前面我们搭建了Hadoop及HBase本地开发环境,(参见前文:Win7 64位系统上Hadoop单机模式的安装及开发环境搭建,Win7 64位系统上HBase单机模式的安装)多数情况下,对于MapReduce模型,其底层使用HDFS作为存储,在HDFS中,其NameNode节点保存的是文件的元数据,DataNode保存真正的文件数据,如果是大型数据文件,这没有任何问题,但如果对于大量的小文件,其不足也是很明显的,NameNode中因为大量的小文件的元数据,占用大量的内存空间,将使得HDFS性能受到很大影响,一个可行的方案是,将大量小文件保存到HBase中,本文及后续文章讨论的是以HBase作为存储,如何将小文件或大文件导入到HBase中去,每个小文件将保存在独立的cell中,而对于大文件,将先上传到HDFS中,然后再使用MapReduce方法,将文件内容读入到HBase中。
场景描述:
对于小文件,我这里假设不足10M,这样我们就不需要对文件split并保存到不同的cell中,在HBase中,每一个行与列的交汇处,称为一个cell,其默认上限是10M,当然这个是可以通过配置文件调整的,调整的配置项是 “hbase.client.keyvalue.maxsize”,其默认值是10485760。对于文件源,可以是本地的文件,本测试用例中使用的是本地的email文件,大小才15k左右,我们将创建一个本地Java工程,读取本地文件后,再通过API保存到HBase中。另外一个可能的场景是,将本地程序变换为一个RESTful API,外部系统远程调用这个RESTful API,将数据存到HBase中,通过这个API,可以串起2个独立的系统。
项目步骤:
1:在IDEA中创建一个Java Maven工程
2: 修改pom.xml,引入hbase 1.2.6,因为要使用API操作HBase
<?xml version="1.0" encoding="UTF-8"?>
<project xmlns="http://maven.apache.org/POM/4.0.0"

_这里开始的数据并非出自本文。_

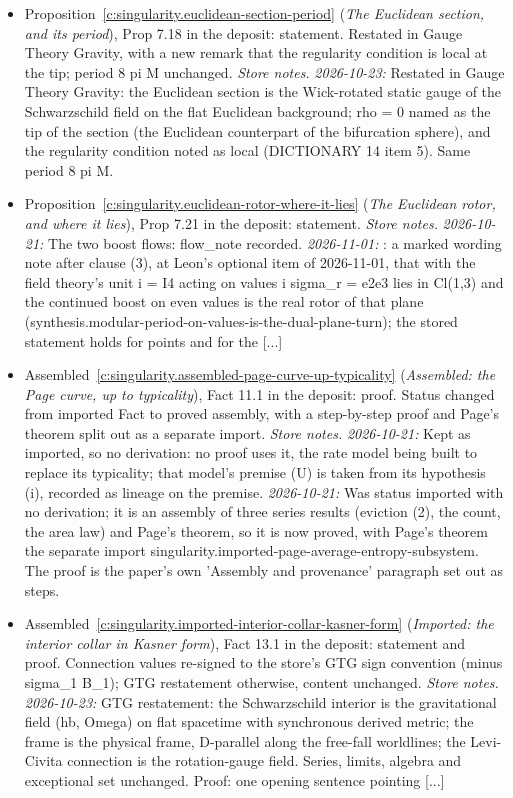 \documentclass[11pt]{article}
\theoremstyle{definition}
\theoremstyle{plain}
\begin{document}
\begin{itemize}
\item Proposition~\ref{c:singularity.euclidean-section-period} (\emph{The Euclidean section, and its period}), Prop 7.18 in the deposit: statement. Restated in Gauge Theory Gravity, with a new remark that the regularity condition is local at the tip; period 8 pi M unchanged. \emph{Store notes.} \emph{2026-10-23:} Restated in Gauge Theory Gravity: the Euclidean section is the Wick-rotated static gauge of the Schwarzschild field on the flat Euclidean background; rho = 0 named as the tip of the section (the Euclidean counterpart of the bifurcation sphere), and the regularity condition noted as local (DICTIONARY 14 item 5). Same period 8 pi M.
\item Proposition~\ref{c:singularity.euclidean-rotor-where-it-lies} (\emph{The Euclidean rotor, and where it lies}), Prop 7.21 in the deposit: statement. \emph{Store notes.} \emph{2026-10-21:} The two boost flows: flow\_note recorded. \emph{2026-11-01:} : a marked wording note after clause (3), at Leon's optional item of 2026-11-01, that with the field theory's unit i = I4 acting on values i sigma\_r = e2e3 lies in Cl(1,3) and the continued boost on even values is the real rotor of that plane (synthesis.modular-period-on-values-is-the-dual-plane-turn); the stored statement holds for points and for the [...]
\item Assembled~\ref{c:singularity.assembled-page-curve-up-typicality} (\emph{Assembled: the Page curve, up to typicality}), Fact 11.1 in the deposit: proof. Status changed from imported Fact to proved assembly, with a step-by-step proof and Page's theorem split out as a separate import. \emph{Store notes.} \emph{2026-10-21:} Kept as imported, so no derivation: no proof uses it, the rate model being built to replace its typicality; that model's premise (U) is taken from its hypothesis (i), recorded as lineage on the premise. \emph{2026-10-21:} Was status imported with no derivation; it is an assembly of three series results (eviction (2), the count, the area law) and Page's theorem, so it is now proved, with Page's theorem the separate import singularity.imported-page-average-entropy-subsystem. The proof is the paper's own 'Assembly and provenance' paragraph set out as steps.
\item Assembled~\ref{c:singularity.imported-interior-collar-kasner-form} (\emph{Imported: the interior collar in Kasner form}), Fact 13.1 in the deposit: statement and proof. Connection values re-signed to the store's GTG sign convention (minus sigma\_1 B\_1); GTG restatement otherwise, content unchanged. \emph{Store notes.} \emph{2026-10-23:} GTG restatement: the Schwarzschild interior is the gravitational field (hb, Omega) on flat spacetime with synchronous derived metric; the frame is the physical frame, D-parallel along the free-fall worldlines; the Levi-Civita connection is the rotation-gauge field. Series, limits, algebra and exceptional set unchanged. Proof: one opening sentence pointing [...]

\end{itemize}
\end{document}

xmlns:xsi="http://www.w3.org/2001/XMLSchema-instance"
xsi:schemaLocation="http://maven.apache.org/POM/4.0.0 http://maven.apache.org/xsd/maven-4.0.0.xsd">
<modelVersion>4.0.0</modelVersion>
<groupId>ImportFile</groupId>
<artifactId>ImportFile</artifactId>
<version>1.0-SNAPSHOT</version>
<repositories>
<repository>
<id>apache</id>
<url>http://maven.apache.org</url>
</repository>
</repositories>
<dependencies>
<dependency>
<groupId>org.apache.hbase</groupId>
<artifactId>hbase-client</artifactId>
<version>1.2.6</version>
</dependency>
</dependencies>
<build>
<plugins>
<plugin>
<groupId>org.apache.maven.plugins</groupId>
<artifactId>maven-shade-plugin</artifactId>
<executions>
<!-- Run shade goal on package phase -->
<execution>
<phase>package</phase>
<goals>
<goal>shade</goal>
</goals>
<configuration>
<filters>
<filter>
<!-- Do not copy the signatures in the META-INF folder.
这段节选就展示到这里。